Influencer aufgepasst

Das die Zahl der Influencer in den letzten Jahren enorm zugenommen hat, ist dank Daggy B und Co. keine Neuigkeit mehr. Dass sich dadurch ebenso gutes Geld verdienen lässt steht außer Frage. Nach kurzer Zeit rief die bezahlte Werbung in den einschlägigen Sozialen Medien einige Fragen bzgl. der “Markierungsrichtlinien” auf. Immer lauter wurden die Wünsche nach Transparenz.

Wie markiere ich richtig?

Ein Influencer postete bisher einen Artikel und erwähnte wie toll er diesen findet und was er ihm bringt. Dann verlinkt er meist mit @ eine Marke und das Produkt, verbindet dieses mit ein paar netten Hashtags um die Reichweite zu tracken und bekommt dadurch seine vereinbarte Gage. So oder so ähnlich lief das tagtäglich, fast minütlich ab bisher.

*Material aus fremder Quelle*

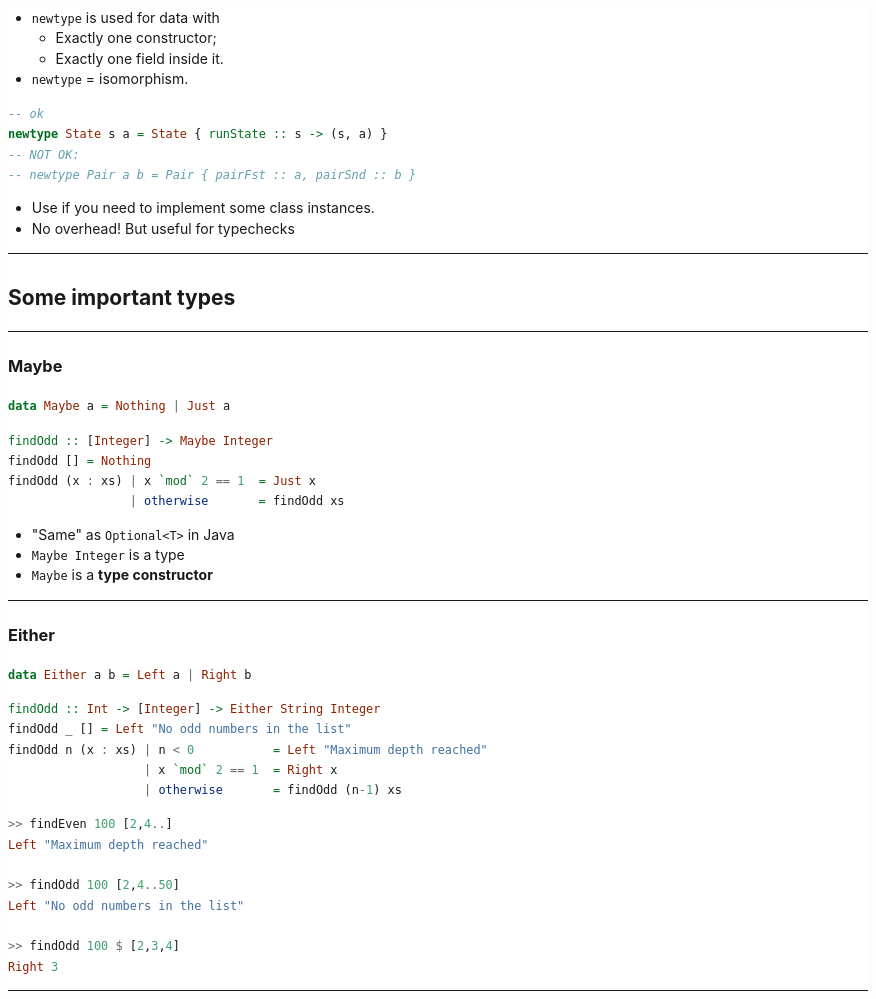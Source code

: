 * `newtype` is used for data with
  * Exactly one constructor;
  * Exactly one field inside it.
* `newtype` = isomorphism.

```Haskell
-- ok
newtype State s a = State { runState :: s -> (s, a) }
-- NOT OK:
-- newtype Pair a b = Pair { pairFst :: a, pairSnd :: b }
```
* Use if you need to implement some class instances.
* No overhead! But useful for typechecks

---

## Some important types

---

### Maybe
```Haskell
data Maybe a = Nothing | Just a    
```
```Haskell
findOdd :: [Integer] -> Maybe Integer
findOdd [] = Nothing
findOdd (x : xs) | x `mod` 2 == 1  = Just x
                 | otherwise       = findOdd xs
```
* "Same" as `Optional<T>` in Java
* `Maybe Integer` is a type
* `Maybe` is a **type constructor**
---

### Either
```Haskell
data Either a b = Left a | Right b
```
```Haskell
findOdd :: Int -> [Integer] -> Either String Integer
findOdd _ [] = Left "No odd numbers in the list"
findOdd n (x : xs) | n < 0           = Left "Maximum depth reached"
                   | x `mod` 2 == 1  = Right x
                   | otherwise       = findOdd (n-1) xs
```
```Haskell
>> findEven 100 [2,4..]
Left "Maximum depth reached"

>> findOdd 100 [2,4..50]
Left "No odd numbers in the list"

>> findOdd 100 $ [2,3,4]
Right 3
```

---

Die neuen Richtlinien besagen, dass nun sogenannte Werbung (branded content) auch entsprechend gekennzeichnet sein muss. Im Englischen geht das über ein einfaches #ad und ist nicht weiter auffallend. In Deutschland ist der Hashtag #Werbung dennoch etwas auffälliger. Dieses schafft zwar Transparenz, sieht aber nicht schön aus.

Instagram geriet zunehmend unter Druck um gegen den Sturm anzukämpfen und führt im neusten Update nun das “neue Markierungsrichtlinien-Tool” ein.

Hier seht ihr wie das aussieht und was zu beachten ist – vermutlich wird diese vorerst nur den Business-Accounts vorbehalten sein.

Dieses ermöglicht sowohl die Partnerschaft zu genehmigen, tracken und auf der sicheren Seite zu sein.

 

Ob das nun bei allen so gut ankommt wenn über dem Posting “bezahlte Partnerschaft mi XXX” steht ist fraglich, schafft aber dennoch Transparenz.